Limb Girdle Muscular Dystrophy (LGMD) is a heterogeneous group of muscle diseases that are common in childhood. This study aimed to determine the clinical, histopathological, genetic features characteristics of among pediatric patients with LGMD in the Çukurova region and to identify disease subgroups. This study aimed to identify disease subgroups in the Çukurova region through a retrospective review of patients with LGMD, given differences in clinical indicators that can be used for early diagnosis and disease course as well as regional variations.

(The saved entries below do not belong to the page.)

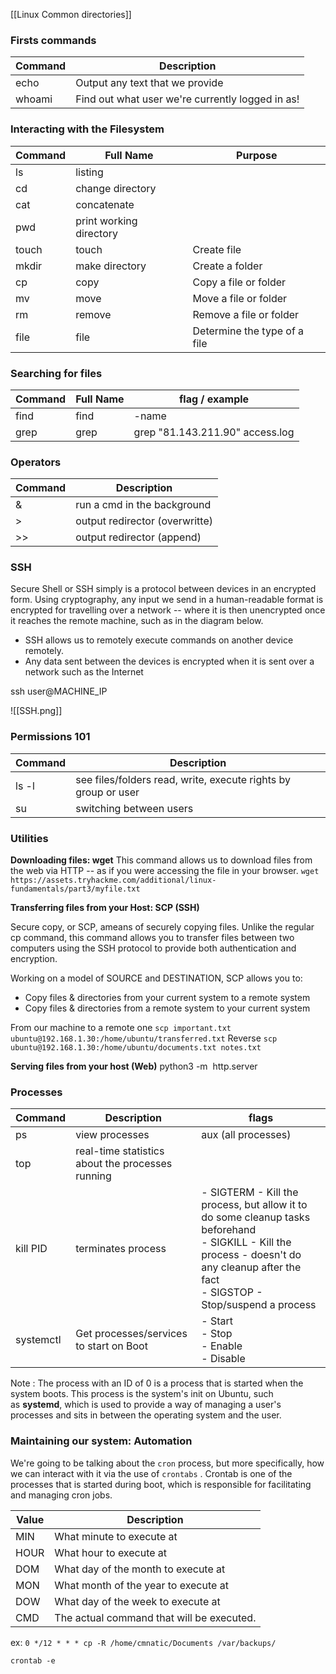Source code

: [[Linux Common directories]]
### Firsts commands

| Command | Description                                      |
| ------- | ------------------------------------------------ |
| echo    | Output any text that we provide                  |
| whoami  | Find out what user we're currently logged in as! |

### Interacting with the Filesystem

| Command | Full Name               | Purpose                      |
| ------- | ----------------------- | ---------------------------- |
| ls      | listing                 |                              |
| cd      | change directory        |                              |
| cat     | concatenate             |                              |
| pwd     | print working directory |                              |
| touch   | touch                   | Create file                  |
| mkdir   | make directory          | Create a folder              |
| cp      | copy                    | Copy a file or folder        |
| mv      | move                    | Move a file or folder        |
| rm      | remove                  | Remove a file or folder      |
| file    | file                    | Determine the type of a file |
### Searching for files

| Command | Full Name | flag / example                  |
| ------- | --------- | ------------------------------- |
| find    | find      | -name                           |
| grep    | grep      | grep "81.143.211.90" access.log |

### Operators

| Command | Description                    |
| ------- | ------------------------------ |
| &       | run a cmd in the background    |
| >       | output redirector (overwritte) |
| >>      | output redirector (append)     |
### SSH
Secure Shell or SSH simply is a protocol between devices in an encrypted form. Using cryptography, any input we send in a human-readable format is encrypted for travelling over a network -- where it is then unencrypted once it reaches the remote machine, such as in the diagram below.
- SSH allows us to remotely execute commands on another device remotely.
- Any data sent between the devices is encrypted when it is sent over a network such as the Internet

ssh user@MACHINE_IP

![[SSH.png]]

### Permissions 101

| Command | Description                                                    |
| ------- | -------------------------------------------------------------- |
| ls -l   | see files/folders read, write, execute rights by group or user |
| su      | switching between users                                        |

### Utilities

**Downloading files: wget** 
This command allows us to download files from the web via HTTP -- as if you were accessing the file in your browser.
`wget https://assets.tryhackme.com/additional/linux-fundamentals/part3/myfile.txt` 

**Transferring files from your Host: SCP (SSH)**

Secure copy, or SCP, ameans of securely copying files. Unlike the regular cp command, this command allows you to transfer files between two computers using the SSH protocol to provide both authentication and encryption.

Working on a model of SOURCE and DESTINATION, SCP allows you to:

- Copy files & directories from your current system to a remote system
- Copy files & directories from a remote system to your current system

From our machine to a remote one
`scp important.txt ubuntu@192.168.1.30:/home/ubuntu/transferred.txt`
Reverse
`scp ubuntu@192.168.1.30:/home/ubuntu/documents.txt notes.txt`

**Serving files from your host (Web)**
python3 -m  http.server


### Processes

| Command   | Description                                      | flags                                                                                                                                                                                        |
| --------- | ------------------------------------------------ | -------------------------------------------------------------------------------------------------------------------------------------------------------------------------------------------- |
| ps        | view processes                                   | aux (all processes)                                                                                                                                                                          |
| top       | real-time statistics about the processes running |                                                                                                                                                                                              |
| kill PID  | terminates process                               | - SIGTERM - Kill the process, but allow it to do some cleanup tasks beforehand<br>- SIGKILL - Kill the process - doesn't do any cleanup after the fact<br>- SIGSTOP - Stop/suspend a process |
| systemctl | Get processes/services to start on Boot          | - Start<br>- Stop<br>- Enable<br>- Disable                                                                                                                                                   |

Note : The process with an ID of 0 is a process that is started when the system boots. This process is the system's init on Ubuntu, such as **systemd**, which is used to provide a way of managing a user's processes and sits in between the operating system and the user.

### Maintaining our system: Automation

We're going to be talking about the `cron` process, but more specifically, how we can interact with it via the use of `crontabs` . Crontab is one of the processes that is started during boot, which is responsible for facilitating and managing cron jobs.

| Value | Description                               |
| ----- | ----------------------------------------- |
| MIN   | What minute to execute at                 |
| HOUR  | What hour to execute at                   |
| DOM   | What day of the month to execute at       |
| MON   | What month of the year to execute at      |
| DOW   | What day of the week to execute at        |
| CMD   | The actual command that will be executed. |
ex: `0 */12 * * * cp -R /home/cmnatic/Documents /var/backups/`

`crontab -e`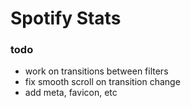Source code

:# Spotify Stats

### todo

- work on transitions between filters
- fix smooth scroll on transition change
- add meta, favicon, etc
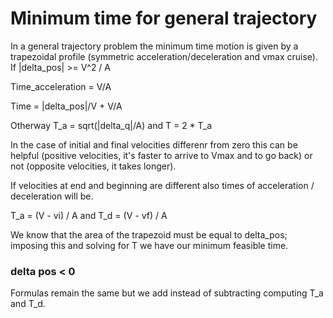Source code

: # Minimum time for general trajectory

In a general trajectory problem the minimum time motion is given by a trapezoidal profile (symmetric acceleration/deceleration and vmax cruise).
If |delta_pos| >= V^2 / A

Time_acceleration = V/A 

Time = |delta_pos|/V + V/A

Otherway T_a = sqrt(|delta_q|/A)   and T = 2 * T_a

In the case of initial and final velocities differenr from zero this can be helpful (positive velocities, it's faster to arrive to Vmax and to go back) or not (opposite velocities, it takes longer).

If velocities at end and beginning are different also times of acceleration / deceleration will be.

T_a = (V - vi) / A    and   T_d = (V - vf) / A

We know that the area of the trapezoid must be equal to delta_pos; imposing this and solving for T we have our minimum feasible time. 

### delta pos < 0

Formulas remain the same but we add instead of subtracting computing T_a and T_d.
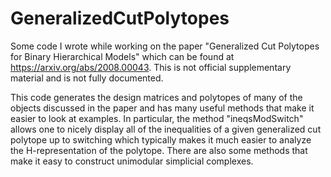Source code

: # GeneralizedCutPolytopes

Some code I wrote while working on the paper "Generalized Cut Polytopes for Binary Hierarchical Models" which can be found at https://arxiv.org/abs/2008.00043.
This is not official supplementary material and is not fully documented. 
 
This code generates the design matrices and polytopes of many of the objects discussed in the paper and has many useful methods that make it easier to look at examples. In particular, the method "ineqsModSwitch" allows one to nicely display all of the inequalities of a given generalized cut polytope up to switching which typically makes it much easier to analyze the H-representation of the polytope. There are also some methods that make it easy to construct unimodular simplicial complexes. 

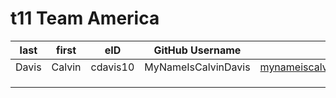 # t11 Team America

| last | first | eID | GitHub Username | Email |
|------|-------|-----|-----------------|-------|
| Davis | Calvin | cdavis10 | MyNameIsCalvinDavis | mynameiscalvindavis@gmail.com |
|  |  |  |  |  |
|  |  |  |  |  |
|  |  |  |  |  |
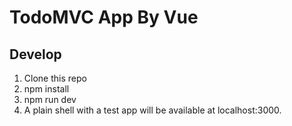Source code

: # TodoMVC App By Vue

## Develop

1. Clone this repo
2. npm install
3. npm run dev
4. A plain shell with a test app will be available at localhost:3000.
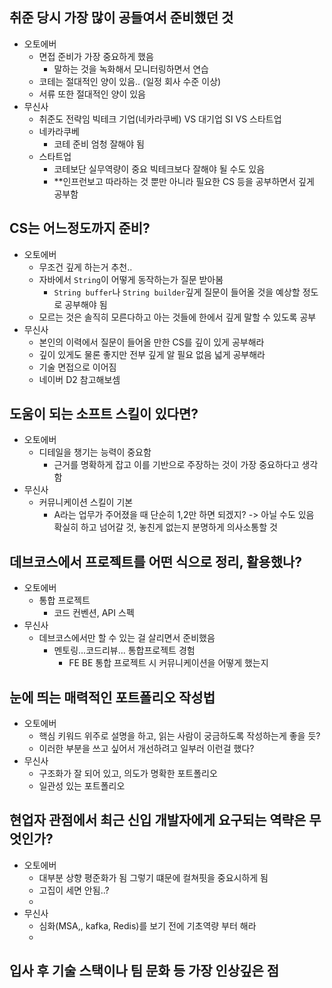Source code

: ## 취준 당시 가장 많이 공들여서 준비했던 것
- 오토에버
	- 면접 준비가 가장 중요하게 했음
		- 말하는 것을 녹화해서 모니터링하면서 연습
	- 코테는 절대적인 양이 있음.. (일정 회사 수준 이상)
	- 서류 또한 절대적인 양이 있음
- 무신사
	- 취준도 전략임 빅테크 기업(네카라쿠베) VS 대기업 SI VS 스타트업 
	- 네카라쿠베
		- 코테 준비 엄청 잘해야 됨 
	- 스타트업 
		- 코테보단 실무역량이 중요 빅테크보다 잘해야 될 수도 있음
		- **인프런보고 따라하는 것 뿐만 아니라 필요한 CS 등을 공부하면서 깊게 공부함 
## CS는 어느정도까지 준비?
- 오토에버
	- 무조건 깊게 하는거 추천.. 
	- 자바에서 `String`이 어떻게 동작하는가 질문 받아봄
		- `String buffer`나 `String builder`깊게 질문이 들어올 것을 예상할 정도로 공부해야 됨
	- 모르는 것은 솔직히 모른다하고 아는 것들에 한에서 깊게 말할 수 있도록 공부
- 무신사
	- 본인의 이력에서 질문이 들어올 만한 CS를 깊이 있게 공부해라 
	- 깊이 있게도 물론 좋지만 전부 깊게 알 필요 없음 넓게 공부해라 
	- 기술 면접으로 이어짐 
	- 네이버 D2 참고해보셈 
## 도움이 되는 소프트 스킬이 있다면?
- 오토에버
	- 디테일을 챙기는 능력이 중요함 
		- 근거를 명확하게 잡고 이를 기반으로 주장하는 것이 가장 중요하다고 생각함
- 무신사
	- 커뮤니케이션 스킬이 기본
		- A라는 업무가 주어졌을 때 단순히 1,2만 하면 되겠지? -> 아닐 수도 있음 확실히 하고 넘어갈 것, 놓친게 없는지 분명하게 의사소통할 것 
## 데브코스에서 프로젝트를 어떤 식으로 정리, 활용했나?
- 오토에버
	- 통합 프로젝트 
		- 코드 컨벤션, API 스펙 
- 무신사
	- 데브코스에서만 할 수 있는 걸 살리면서 준비했음
		- 멘토링...코드리뷰... 통합프로젝트 경험
			- FE BE 통합 프로젝트 시 커뮤니케이션을 어떻게 했는지 

## 눈에 띄는 매력적인 포트폴리오 작성법
- 오토에버
	- 핵심 키워드 위주로 설명을 하고, 읽는 사람이 궁금하도록 작성하는게 좋을 듯?
	- 이러한 부분을 쓰고 싶어서 개선하려고 일부러 이런걸 했다?
- 무신사 
	- 구조화가 잘 되어 있고, 의도가 명확한 포트폴리오
	- 일관성 있는 포트폴리오 

## 현업자 관점에서 최근 신입 개발자에게 요구되는 역략은 무엇인가?
- 오토에버
	- 대부분 상향 평준화가 됨 그렇기 떄문에 컬쳐핏을 중요시하게 됨 
	- 고집이 세면 안됨..?
	- 
- 무신사
	- 심화(MSA,, kafka, Redis)를 보기 전에 기초역량 부터 해라 
	- 

## 입사 후 기술 스택이나 팀 문화 등 가장 인상깊은 점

Frequency and descriptive analyses were performed using SPSS 21 for Windows (IBM Corp., Armonk, NY, USA). The most common type identified at our center was LGMD2A-R1 (51.6%). The other types were LGMD2F-R6, LGMD2D-R3 and LGMD2C-R5, in order of frequency. Among these subtypes, the earliest age of onset and diagnosis as well as the highest creatine kinase values, were observed in the LGMD2C-R5 group. Respiratory failure was notably frequent in patients with LGMD2F-R6. Early ambulation loss was detected in patients with LGMD2F-R6 and LGMD2D-R3. Muscle biopsy was performed on 9 of the 16 patients with calpainopathy and 12 of the 15 patients with sarcoglycanopathy. The diagnosis of LGMD was confirmed by genetic testing in 25 of 31 patients. Previously unidentified 3 new mutations were detected in 4 patients. Early diagnosis and determination of LGMD subgroups are important for the investigation of targeted treatment options and the provision of genetic counseling in the future.